■ **TASK DESCRIPTION**: Among the lines below, which ones contain the word "password"? Copy every such line.

Dataset entries:
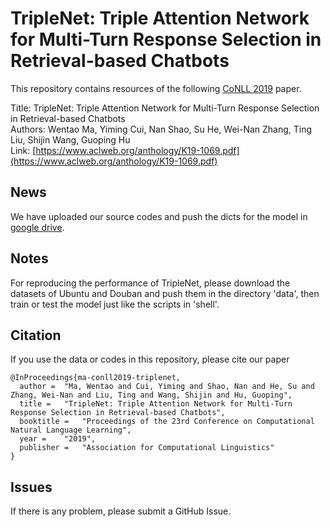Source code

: # TripleNet: Triple Attention Network for Multi-Turn Response Selection in Retrieval-based Chatbots 
This repository contains resources of the following [CoNLL 2019](https://www.conll.org) paper.  

Title: TripleNet: Triple Attention Network for Multi-Turn Response Selection in Retrieval-based Chatbots   
Authors: Wentao Ma, Yiming Cui, Nan Shao, Su He, Wei-Nan Zhang, Ting Liu, Shijin Wang, Guoping Hu   
Link: [https://www.aclweb.org/anthology/K19-1069.pdf](https://www.aclweb.org/anthology/K19-1069.pdf)

## News
We have uploaded our source codes and push the dicts for the model in [google drive](https://drive.google.com/file/d/1wMYiowGHywX43EJebJaj0Pi2oEjbqcKX/view?usp=sharing).

## Notes
For reproducing the performance of TripleNet, please download the datasets of Ubuntu and Douban and push them in the directory 'data', then train or test the model just like the scripts in 'shell'.

## Citation
If you use the data or codes in this repository, please cite our paper
```
@InProceedings{ma-conll2019-triplenet,
  author = 	"Ma, Wentao and Cui, Yiming and Shao, Nan and He, Su and Zhang, Wei-Nan and Liu, Ting and Wang, Shijin and Hu, Guoping",
  title = 	"TripleNet: Triple Attention Network for Multi-Turn Response Selection in Retrieval-based Chatbots",
  booktitle = 	"Proceedings of the 23rd Conference on Computational Natural Language Learning",
  year = 	"2019",
  publisher = 	"Association for Computational Linguistics"
}

```

## Issues
If there is any problem, please submit a GitHub Issue.
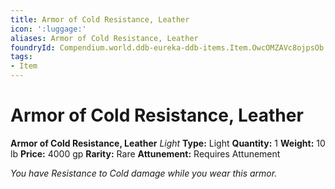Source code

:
```yaml
---
title: Armor of Cold Resistance, Leather
icon: ':luggage:'
aliases: Armor of Cold Resistance, Leather
foundryId: Compendium.world.ddb-eureka-ddb-items.Item.OwcOMZAVc8ojpsOb
tags:
- Item
---
```


# Armor of Cold Resistance, Leather

**Armor of Cold Resistance, Leather**
_Light_
**Type:** Light
**Quantity:** 1
**Weight:** 10 lb
**Price:** 4000 gp
**Rarity:** Rare
**Attunement:** Requires Attunement

*You have Resistance to Cold damage while you wear this armor.*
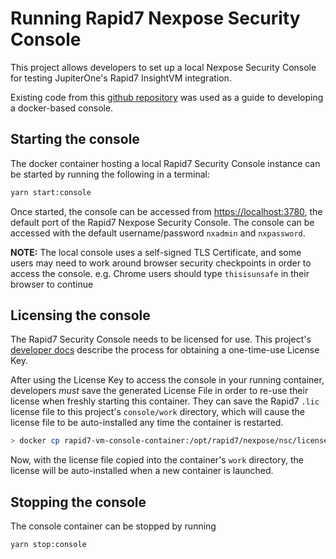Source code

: # Running Rapid7 Nexpose Security Console

This project allows developers to set up a local Nexpose Security Console for
testing JupiterOne's Rapid7 InsightVM integration.

Existing code from this
[github repository](https://github.com/Acidburn0zzz/docker-rapid7-vm) was used
as a guide to developing a docker-based console.

## Starting the console

The docker container hosting a local Rapid7 Security Console instance can be
started by running the following in a terminal:

```sh
yarn start:console
```

Once started, the console can be accessed from <https://localhost:3780>, the
default port of the Rapid7 Nexpose Security Console. The console can be accessed
with the default username/password `nxadmin` and `nxpassword`.

**NOTE:** The local console uses a self-signed TLS Certificate, and some users
may need to work around browser security checkpoints in order to access the
console. e.g. Chrome users should type `thisisunsafe` in their browser to
continue

## Licensing the console

The Rapid7 Security Console needs to be licensed for use. This project's
[developer docs](../docs/development.md) describe the process for obtaining a
one-time-use License Key.

After using the License Key to access the console in your running container,
developers _must_ save the generated License File in order to re-use their
license when freshly starting this container. They can save the Rapid7 `.lic`
license file to this project's `console/work` directory, which will cause the
license file to be auto-installed any time the container is restarted.

```sh
> docker cp rapid7-vm-console-container:/opt/rapid7/nexpose/nsc/licenses/$(docker exec rapid7-vm-console-container sh -c "cd /opt/rapid7/nexpose/nsc/licenses/ && ls *.lic") console/work
```

Now, with the license file copied into the container's `work` directory, the
license will be auto-installed when a new container is launched.

## Stopping the console

The console container can be stopped by running

```sh
yarn stop:console
```

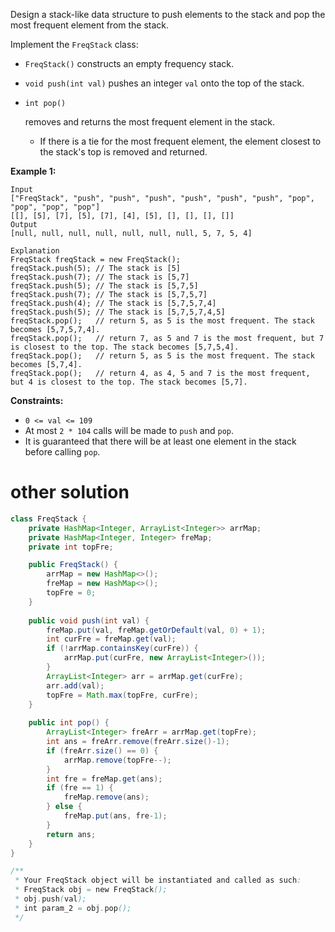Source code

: Design a stack-like data structure to push elements to the stack and pop the most frequent element from the stack.

Implement the `FreqStack` class:

- `FreqStack()` constructs an empty frequency stack.

- `void push(int val)` pushes an integer `val` onto the top of the stack.

- ```
  int pop()
  ```

   

  removes and returns the most frequent element in the stack.

  - If there is a tie for the most frequent element, the element closest to the stack's top is removed and returned.

 

**Example 1:**

```
Input
["FreqStack", "push", "push", "push", "push", "push", "push", "pop", "pop", "pop", "pop"]
[[], [5], [7], [5], [7], [4], [5], [], [], [], []]
Output
[null, null, null, null, null, null, null, 5, 7, 5, 4]

Explanation
FreqStack freqStack = new FreqStack();
freqStack.push(5); // The stack is [5]
freqStack.push(7); // The stack is [5,7]
freqStack.push(5); // The stack is [5,7,5]
freqStack.push(7); // The stack is [5,7,5,7]
freqStack.push(4); // The stack is [5,7,5,7,4]
freqStack.push(5); // The stack is [5,7,5,7,4,5]
freqStack.pop();   // return 5, as 5 is the most frequent. The stack becomes [5,7,5,7,4].
freqStack.pop();   // return 7, as 5 and 7 is the most frequent, but 7 is closest to the top. The stack becomes [5,7,5,4].
freqStack.pop();   // return 5, as 5 is the most frequent. The stack becomes [5,7,4].
freqStack.pop();   // return 4, as 4, 5 and 7 is the most frequent, but 4 is closest to the top. The stack becomes [5,7].
```

 

**Constraints:**

- `0 <= val <= 109`
- At most `2 * 104` calls will be made to `push` and `pop`.
- It is guaranteed that there will be at least one element in the stack before calling `pop`.

# other solution

```java
class FreqStack {
    private HashMap<Integer, ArrayList<Integer>> arrMap;
    private HashMap<Integer, Integer> freMap;
    private int topFre;

    public FreqStack() {
        arrMap = new HashMap<>();
        freMap = new HashMap<>();
        topFre = 0;
    }
    
    public void push(int val) {
        freMap.put(val, freMap.getOrDefault(val, 0) + 1);
        int curFre = freMap.get(val);
        if (!arrMap.containsKey(curFre)) {
            arrMap.put(curFre, new ArrayList<Integer>());
        }
        ArrayList<Integer> arr = arrMap.get(curFre);
        arr.add(val);
        topFre = Math.max(topFre, curFre);
    }
    
    public int pop() {
        ArrayList<Integer> freArr = arrMap.get(topFre);
        int ans = freArr.remove(freArr.size()-1);
        if (freArr.size() == 0) {
            arrMap.remove(topFre--);
        }
        int fre = freMap.get(ans);
        if (fre == 1) {
            freMap.remove(ans);
        } else {
            freMap.put(ans, fre-1);
        }
        return ans;
    }
}

/**
 * Your FreqStack object will be instantiated and called as such:
 * FreqStack obj = new FreqStack();
 * obj.push(val);
 * int param_2 = obj.pop();
 */
```

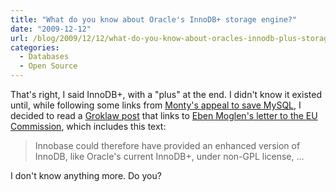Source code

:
 ```yaml
---
title: "What do you know about Oracle's InnoDB+ storage engine?"
date: "2009-12-12"
url: /blog/2009/12/12/what-do-you-know-about-oracles-innodb-plus-storage-engine/
categories:
  - Databases
  - Open Source
---
```

That's right, I said InnoDB+, with a "plus" at the end. I didn't know it existed until, while following some links from [Monty's appeal to save MySQL][1], I decided to read a [Groklaw post][2] that links to [Eben Moglen's letter to the EU Commission][3], which includes this text:

> Innobase could therefore have provided an enhanced version of InnoDB, like Oracle's current InnoDB+, under non-GPL license, ...

I don't know anything more. Do you?

 [1]: http://monty-says.blogspot.com/2009/12/help-saving-mysql.html
 [2]: http://www.groklaw.net/articlebasic.php?story=20091204095942328
 [3]: http://www.softwarefreedom.org/resources/2009/Oracle-Sun-EC-opinion.pdf
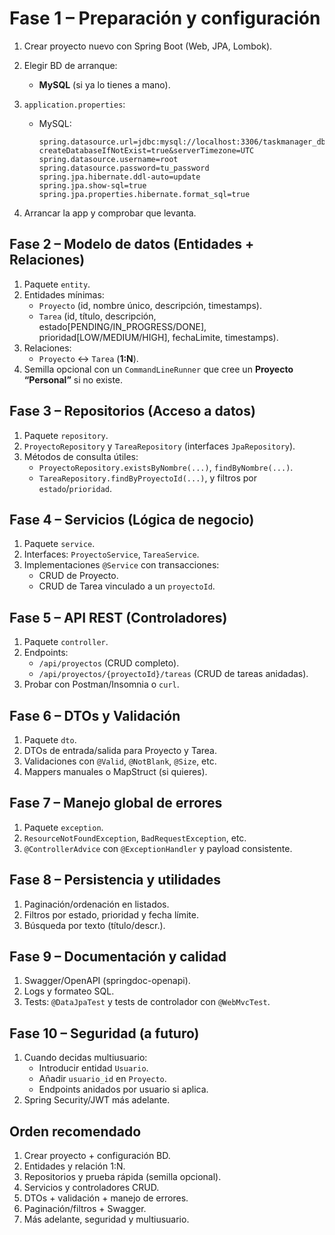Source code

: # Fase 1 – Preparación y configuración

1. Crear proyecto nuevo con Spring Boot (Web, JPA, Lombok).
2. Elegir BD de arranque:
    - **MySQL** (si ya lo tienes a mano).
3. `application.properties`:
    - MySQL:

        ```
        spring.datasource.url=jdbc:mysql://localhost:3306/taskmanager_db?createDatabaseIfNotExist=true&serverTimezone=UTC
        spring.datasource.username=root
        spring.datasource.password=tu_password
        spring.jpa.hibernate.ddl-auto=update
        spring.jpa.show-sql=true
        spring.jpa.properties.hibernate.format_sql=true
        
        ```

4. Arrancar la app y comprobar que levanta.

## Fase 2 – Modelo de datos (Entidades + Relaciones)

1. Paquete `entity`.
2. Entidades mínimas:
    - `Proyecto` (id, nombre único, descripción, timestamps).
    - `Tarea` (id, título, descripción, estado[PENDING/IN_PROGRESS/DONE], prioridad[LOW/MEDIUM/HIGH], fechaLimite, timestamps).
3. Relaciones:
    - `Proyecto` ↔ `Tarea` (**1:N**).
4. Semilla opcional con un `CommandLineRunner` que cree un **Proyecto “Personal”** si no existe.

## Fase 3 – Repositorios (Acceso a datos)

1. Paquete `repository`.
2. `ProyectoRepository` y `TareaRepository` (interfaces `JpaRepository`).
3. Métodos de consulta útiles:
    - `ProyectoRepository.existsByNombre(...)`, `findByNombre(...)`.
    - `TareaRepository.findByProyectoId(...)`, y filtros por `estado`/`prioridad`.

## Fase 4 – Servicios (Lógica de negocio)

1. Paquete `service`.
2. Interfaces: `ProyectoService`, `TareaService`.
3. Implementaciones `@Service` con transacciones:
    - CRUD de Proyecto.
    - CRUD de Tarea vinculado a un `proyectoId`.

## Fase 5 – API REST (Controladores)

1. Paquete `controller`.
2. Endpoints:
    - `/api/proyectos` (CRUD completo).
    - `/api/proyectos/{proyectoId}/tareas` (CRUD de tareas anidadas).
3. Probar con Postman/Insomnia o `curl`.

## Fase 6 – DTOs y Validación

1. Paquete `dto`.
2. DTOs de entrada/salida para Proyecto y Tarea.
3. Validaciones con `@Valid`, `@NotBlank`, `@Size`, etc.
4. Mappers manuales o MapStruct (si quieres).

## Fase 7 – Manejo global de errores

1. Paquete `exception`.
2. `ResourceNotFoundException`, `BadRequestException`, etc.
3. `@ControllerAdvice` con `@ExceptionHandler` y payload consistente.

## Fase 8 – Persistencia y utilidades

1. Paginación/ordenación en listados.
2. Filtros por estado, prioridad y fecha límite.
3. Búsqueda por texto (título/descr.).

## Fase 9 – Documentación y calidad

1. Swagger/OpenAPI (springdoc-openapi).
2. Logs y formateo SQL.
3. Tests: `@DataJpaTest` y tests de controlador con `@WebMvcTest`.

## Fase 10 – Seguridad (a futuro)

1. Cuando decidas multiusuario:
    - Introducir entidad `Usuario`.
    - Añadir `usuario_id` en `Proyecto`.
    - Endpoints anidados por usuario si aplica.
2. Spring Security/JWT más adelante.

## Orden recomendado

1. Crear proyecto + configuración BD.
2. Entidades y relación 1:N.
3. Repositorios y prueba rápida (semilla opcional).
4. Servicios y controladores CRUD.
5. DTOs + validación + manejo de errores.
6. Paginación/filtros + Swagger.
7. Más adelante, seguridad y multiusuario.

■ **YOUR SOLUTION**:
with the default username/password `nxadmin` and `nxpassword`.
        spring.datasource.password=tu_password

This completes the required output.